Not long ago, a single regulatory reform might have taken a year or more to implement in Myanmar, previously known as Burma. Now, a new policy can emerge in a matter of days. “This is a government in a hurry and it wants everything done yesterday,” said a Yangon-based diplomat.

Judging by official communications, Myanmar’s bureaucrats appear to be working seven days a week. Emails come at odd times of day and night. Announcements can emerge at dawn. Government meetings take place even at midnight.

“There is indeed a danger that people will burn out. That’s why they need help,” said David Lipman, the European Union’s ambassador to Myanmar. “This is a government crying out for help in capacity-building, at every level . . . they want to do so many things. The real problem is implementation.”

A long-time expat businessman explains how a “tiny handful” of people are trying to make enormous changes on all fronts. “There are probably no more than 20 to 30 competent people in this government who can do this stuff – and they’re definitely not getting any sleep. They’re trying to negotiate with ethnic rebels, draw up everything from land reform to financial regulation and liaise with western organisations – while fighting a rearguard action from people who benefited from the status quo.”

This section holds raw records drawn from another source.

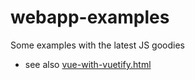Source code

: # webapp-examples
Some examples with the latest JS goodies
- see also [vue-with-vuetify.html](vue-with-vuetify.html)
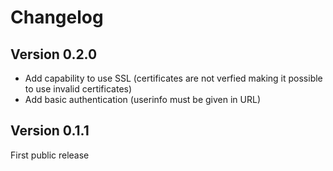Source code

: Changelog
=========

Version 0.2.0
-------------

* Add capability to use SSL (certificates are not verfied making it possible to use invalid certificates)
* Add basic authentication (userinfo must be given in URL)


Version 0.1.1
-------------

First public release
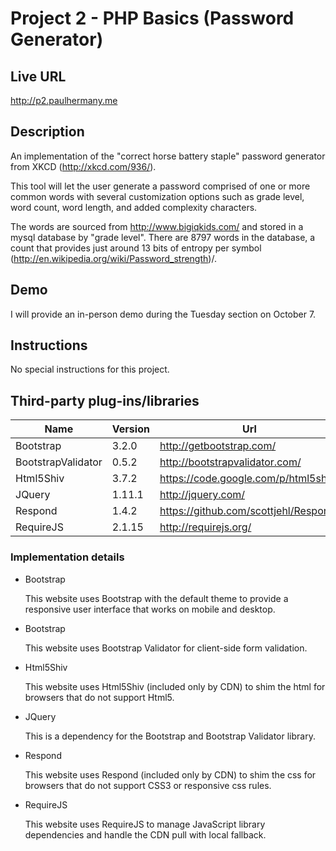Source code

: # Project 2 - PHP Basics (Password Generator)

## Live URL
<http://p2.paulhermany.me>

## Description
An implementation of the "correct horse battery staple" password generator from XKCD (http://xkcd.com/936/).

This tool will let the user generate a password comprised of one or more common words with several customization options such as grade level, word count, word length, and added complexity characters.

The words are sourced from http://www.bigiqkids.com/ and stored in a mysql database by "grade level". There are 8797 words in the database, a count that provides just around 13 bits of entropy per symbol (http://en.wikipedia.org/wiki/Password_strength)/.

## Demo
I will provide an in-person demo during the Tuesday section on October 7.

## Instructions
No special instructions for this project.

## Third-party plug-ins/libraries

| Name               | Version | Url                                   |
| ------------------ | ------- | ------------------------------------- |
| Bootstrap          | 3.2.0   | http://getbootstrap.com/              |
| BootstrapValidator | 0.5.2   | http://bootstrapvalidator.com/        |
| Html5Shiv          | 3.7.2   | https://code.google.com/p/html5shiv/  |
| JQuery             | 1.11.1  | http://jquery.com/                    |
| Respond            | 1.4.2   | https://github.com/scottjehl/Respond/ |
| RequireJS          | 2.1.15  | http://requirejs.org/                 |

### Implementation details

* Bootstrap

  This website uses Bootstrap with the default theme to provide a responsive user interface that works on mobile and desktop.

* Bootstrap

  This website uses Bootstrap Validator for client-side form validation.
  
* Html5Shiv

  This website uses Html5Shiv (included only by CDN) to shim the html for browsers that do not support Html5.

* JQuery

  This is a dependency for the Bootstrap and Bootstrap Validator library.

* Respond

  This website uses Respond (included only by CDN) to shim the css for browsers that do not support CSS3 or responsive css rules.

* RequireJS

  This website uses RequireJS to manage JavaScript library dependencies and handle the CDN pull with local fallback.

Indeed, says an American aid worker, “there are a few who know how to run things and then there’s the rest, who’ve never been trained in anything, who sit around waiting for orders, who have come up in a bureaucratic dictatorship system where initiative is punished, not rewarded. And that’s the system supposedly overseeing this incredible change.”

Myanmar clearly lacks the institutions needed to support and deepen the democratisation process and implement planned reforms, warns Susanne Kempel, a European aid consultant. “Decades of neglect of the public sector, a poor education system and inadequate training of civil servants [have] created a void in capacity – which might just be the biggest obstacle to reform in the country.”

The crisis in capacity is not just confined to the bureaucracy. From diplomats and business executives to aid workers and tourism industry representatives, all involved in Myanmar’s push to open up risk “burn-out syndrome”. Hotels are running at near 100 per cent occupancy, aid organisations – multilateral and non-governmental – are coming to seek potential projects and business people are flooding in to assess opportunities.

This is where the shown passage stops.